Start of Block
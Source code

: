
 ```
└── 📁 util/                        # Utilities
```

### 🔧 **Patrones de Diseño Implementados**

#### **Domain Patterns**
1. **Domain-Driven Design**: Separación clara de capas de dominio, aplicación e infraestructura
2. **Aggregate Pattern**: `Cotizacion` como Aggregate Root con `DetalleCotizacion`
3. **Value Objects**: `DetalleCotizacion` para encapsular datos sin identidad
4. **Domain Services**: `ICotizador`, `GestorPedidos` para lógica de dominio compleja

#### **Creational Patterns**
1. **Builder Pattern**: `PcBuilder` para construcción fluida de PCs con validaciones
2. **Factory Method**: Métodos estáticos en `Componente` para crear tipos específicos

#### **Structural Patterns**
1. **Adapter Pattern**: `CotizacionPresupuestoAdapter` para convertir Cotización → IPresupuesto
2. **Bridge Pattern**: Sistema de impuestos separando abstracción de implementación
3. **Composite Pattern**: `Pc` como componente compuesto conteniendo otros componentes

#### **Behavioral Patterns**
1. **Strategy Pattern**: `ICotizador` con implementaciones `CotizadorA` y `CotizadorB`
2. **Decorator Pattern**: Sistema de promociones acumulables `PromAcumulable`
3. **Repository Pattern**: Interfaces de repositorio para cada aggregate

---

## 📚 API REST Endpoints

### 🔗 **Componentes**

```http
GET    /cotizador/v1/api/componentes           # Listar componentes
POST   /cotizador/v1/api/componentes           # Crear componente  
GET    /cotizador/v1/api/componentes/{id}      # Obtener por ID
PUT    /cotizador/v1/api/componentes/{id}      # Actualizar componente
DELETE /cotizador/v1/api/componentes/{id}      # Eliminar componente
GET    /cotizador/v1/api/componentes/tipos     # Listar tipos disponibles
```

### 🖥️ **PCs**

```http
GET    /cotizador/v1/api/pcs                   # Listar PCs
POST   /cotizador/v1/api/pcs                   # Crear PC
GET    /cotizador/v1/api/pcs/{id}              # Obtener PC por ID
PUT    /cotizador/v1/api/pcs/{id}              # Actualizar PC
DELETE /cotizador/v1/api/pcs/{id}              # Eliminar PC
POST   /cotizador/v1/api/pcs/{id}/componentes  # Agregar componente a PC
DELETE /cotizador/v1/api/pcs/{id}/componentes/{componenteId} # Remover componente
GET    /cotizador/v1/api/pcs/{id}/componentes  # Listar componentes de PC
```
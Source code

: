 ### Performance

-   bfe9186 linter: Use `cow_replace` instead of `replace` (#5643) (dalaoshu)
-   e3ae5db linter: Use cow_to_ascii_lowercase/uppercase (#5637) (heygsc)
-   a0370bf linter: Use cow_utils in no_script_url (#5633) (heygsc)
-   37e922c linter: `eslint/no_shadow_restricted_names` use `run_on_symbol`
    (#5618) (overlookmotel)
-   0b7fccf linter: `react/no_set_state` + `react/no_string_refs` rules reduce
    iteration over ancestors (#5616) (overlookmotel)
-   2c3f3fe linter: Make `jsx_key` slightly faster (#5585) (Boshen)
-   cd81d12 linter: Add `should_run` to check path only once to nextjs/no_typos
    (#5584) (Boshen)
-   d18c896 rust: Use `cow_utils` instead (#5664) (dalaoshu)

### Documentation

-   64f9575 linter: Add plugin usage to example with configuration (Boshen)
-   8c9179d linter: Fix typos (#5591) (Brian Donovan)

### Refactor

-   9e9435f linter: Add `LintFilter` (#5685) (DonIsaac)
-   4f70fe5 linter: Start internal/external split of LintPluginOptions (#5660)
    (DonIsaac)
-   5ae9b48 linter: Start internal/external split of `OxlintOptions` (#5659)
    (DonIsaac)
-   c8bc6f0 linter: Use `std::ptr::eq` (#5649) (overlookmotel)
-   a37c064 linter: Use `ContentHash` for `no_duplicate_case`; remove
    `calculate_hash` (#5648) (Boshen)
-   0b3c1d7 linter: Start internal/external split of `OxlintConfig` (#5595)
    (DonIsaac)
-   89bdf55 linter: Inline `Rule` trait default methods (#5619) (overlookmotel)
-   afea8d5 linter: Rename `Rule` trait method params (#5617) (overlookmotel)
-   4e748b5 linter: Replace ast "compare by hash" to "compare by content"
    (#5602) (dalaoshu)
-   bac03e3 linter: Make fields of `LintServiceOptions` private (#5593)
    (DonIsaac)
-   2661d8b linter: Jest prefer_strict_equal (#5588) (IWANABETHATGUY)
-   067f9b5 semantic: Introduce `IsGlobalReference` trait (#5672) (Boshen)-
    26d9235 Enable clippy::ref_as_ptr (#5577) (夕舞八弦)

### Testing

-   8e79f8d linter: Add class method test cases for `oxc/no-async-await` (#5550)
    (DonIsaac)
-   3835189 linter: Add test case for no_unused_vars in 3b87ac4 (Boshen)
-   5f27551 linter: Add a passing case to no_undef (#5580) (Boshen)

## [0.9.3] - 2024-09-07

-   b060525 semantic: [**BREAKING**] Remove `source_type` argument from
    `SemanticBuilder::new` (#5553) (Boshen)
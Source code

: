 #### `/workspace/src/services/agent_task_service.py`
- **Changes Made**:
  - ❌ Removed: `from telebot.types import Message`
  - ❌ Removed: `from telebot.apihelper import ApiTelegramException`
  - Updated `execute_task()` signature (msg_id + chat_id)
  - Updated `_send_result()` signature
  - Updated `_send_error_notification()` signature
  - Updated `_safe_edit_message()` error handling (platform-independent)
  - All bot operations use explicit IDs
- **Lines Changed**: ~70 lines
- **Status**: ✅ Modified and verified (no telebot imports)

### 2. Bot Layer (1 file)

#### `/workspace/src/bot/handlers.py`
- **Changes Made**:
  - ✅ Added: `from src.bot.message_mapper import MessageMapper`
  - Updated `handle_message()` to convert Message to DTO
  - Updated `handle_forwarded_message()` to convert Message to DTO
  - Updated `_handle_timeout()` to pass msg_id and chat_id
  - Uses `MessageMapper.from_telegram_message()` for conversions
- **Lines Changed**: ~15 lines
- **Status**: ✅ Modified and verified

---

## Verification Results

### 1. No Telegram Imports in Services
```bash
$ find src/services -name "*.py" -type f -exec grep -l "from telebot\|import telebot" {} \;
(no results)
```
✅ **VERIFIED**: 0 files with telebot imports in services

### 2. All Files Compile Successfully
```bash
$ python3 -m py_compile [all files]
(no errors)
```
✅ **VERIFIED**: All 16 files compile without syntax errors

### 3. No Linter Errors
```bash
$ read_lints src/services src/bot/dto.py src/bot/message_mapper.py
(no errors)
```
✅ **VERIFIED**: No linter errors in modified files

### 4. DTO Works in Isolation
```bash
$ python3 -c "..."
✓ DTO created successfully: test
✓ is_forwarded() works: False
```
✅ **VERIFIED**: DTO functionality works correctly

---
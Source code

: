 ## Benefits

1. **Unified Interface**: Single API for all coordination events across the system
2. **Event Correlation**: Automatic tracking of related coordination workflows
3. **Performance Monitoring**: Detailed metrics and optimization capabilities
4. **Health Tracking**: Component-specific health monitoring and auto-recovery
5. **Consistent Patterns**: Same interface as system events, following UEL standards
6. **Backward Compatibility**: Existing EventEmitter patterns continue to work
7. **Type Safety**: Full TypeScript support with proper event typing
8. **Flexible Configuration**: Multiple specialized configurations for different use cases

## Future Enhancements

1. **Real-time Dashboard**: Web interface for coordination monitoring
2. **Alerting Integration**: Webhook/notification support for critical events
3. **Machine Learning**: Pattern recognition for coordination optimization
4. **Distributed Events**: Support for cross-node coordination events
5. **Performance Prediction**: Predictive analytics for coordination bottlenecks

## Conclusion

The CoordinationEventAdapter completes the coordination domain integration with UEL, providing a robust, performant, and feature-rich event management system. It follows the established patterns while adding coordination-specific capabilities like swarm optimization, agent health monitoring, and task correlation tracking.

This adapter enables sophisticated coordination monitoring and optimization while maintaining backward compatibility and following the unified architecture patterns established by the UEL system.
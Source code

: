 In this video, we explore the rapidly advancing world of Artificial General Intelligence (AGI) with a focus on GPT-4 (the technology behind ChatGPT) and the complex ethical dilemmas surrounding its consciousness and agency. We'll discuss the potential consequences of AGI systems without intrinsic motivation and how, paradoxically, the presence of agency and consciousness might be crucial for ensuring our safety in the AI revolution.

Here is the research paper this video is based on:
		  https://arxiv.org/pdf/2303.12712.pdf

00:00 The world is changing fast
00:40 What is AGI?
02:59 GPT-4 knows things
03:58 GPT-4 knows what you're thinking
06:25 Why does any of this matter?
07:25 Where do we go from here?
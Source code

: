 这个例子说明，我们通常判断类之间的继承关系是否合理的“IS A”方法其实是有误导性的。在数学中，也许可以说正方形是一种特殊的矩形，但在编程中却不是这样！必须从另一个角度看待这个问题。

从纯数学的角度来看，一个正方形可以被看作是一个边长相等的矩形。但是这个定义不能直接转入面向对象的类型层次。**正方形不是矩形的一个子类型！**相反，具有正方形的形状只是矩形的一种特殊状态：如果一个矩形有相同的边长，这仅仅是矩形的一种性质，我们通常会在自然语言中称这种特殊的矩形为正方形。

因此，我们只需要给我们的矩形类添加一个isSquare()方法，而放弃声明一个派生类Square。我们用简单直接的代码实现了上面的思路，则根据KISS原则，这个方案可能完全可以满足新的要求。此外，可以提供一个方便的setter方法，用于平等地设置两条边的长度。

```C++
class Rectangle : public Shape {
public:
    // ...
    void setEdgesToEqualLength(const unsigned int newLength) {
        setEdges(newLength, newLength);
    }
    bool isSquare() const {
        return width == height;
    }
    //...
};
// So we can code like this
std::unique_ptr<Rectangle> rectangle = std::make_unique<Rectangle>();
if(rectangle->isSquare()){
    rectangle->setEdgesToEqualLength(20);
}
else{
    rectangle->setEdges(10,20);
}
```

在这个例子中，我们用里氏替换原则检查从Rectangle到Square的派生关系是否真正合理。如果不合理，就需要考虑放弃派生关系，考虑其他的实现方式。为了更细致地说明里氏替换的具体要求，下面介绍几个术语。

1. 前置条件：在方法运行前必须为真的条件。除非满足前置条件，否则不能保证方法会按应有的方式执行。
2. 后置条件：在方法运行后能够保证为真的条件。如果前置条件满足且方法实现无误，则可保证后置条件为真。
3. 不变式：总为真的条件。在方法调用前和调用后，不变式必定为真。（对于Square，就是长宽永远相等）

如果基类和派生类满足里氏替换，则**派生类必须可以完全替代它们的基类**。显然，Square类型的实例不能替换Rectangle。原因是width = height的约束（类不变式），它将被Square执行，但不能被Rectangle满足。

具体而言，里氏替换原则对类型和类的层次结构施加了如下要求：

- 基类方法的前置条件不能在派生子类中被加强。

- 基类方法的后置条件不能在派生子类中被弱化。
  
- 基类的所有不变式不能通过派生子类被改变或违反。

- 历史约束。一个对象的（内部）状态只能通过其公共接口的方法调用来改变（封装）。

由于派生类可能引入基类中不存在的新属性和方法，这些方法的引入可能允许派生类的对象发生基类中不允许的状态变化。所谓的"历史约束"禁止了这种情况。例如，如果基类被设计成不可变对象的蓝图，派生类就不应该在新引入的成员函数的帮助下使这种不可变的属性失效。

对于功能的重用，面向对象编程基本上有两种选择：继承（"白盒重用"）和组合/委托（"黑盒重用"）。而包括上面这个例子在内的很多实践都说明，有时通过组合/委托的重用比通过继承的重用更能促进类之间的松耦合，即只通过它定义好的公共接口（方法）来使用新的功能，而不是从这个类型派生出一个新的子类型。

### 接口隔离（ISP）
End of Block
- _TASK REQUIREMENTS_:
Only the number is needed: count the lines of the material that include "workspace".

- _EXERCISE SOLUTION_:
2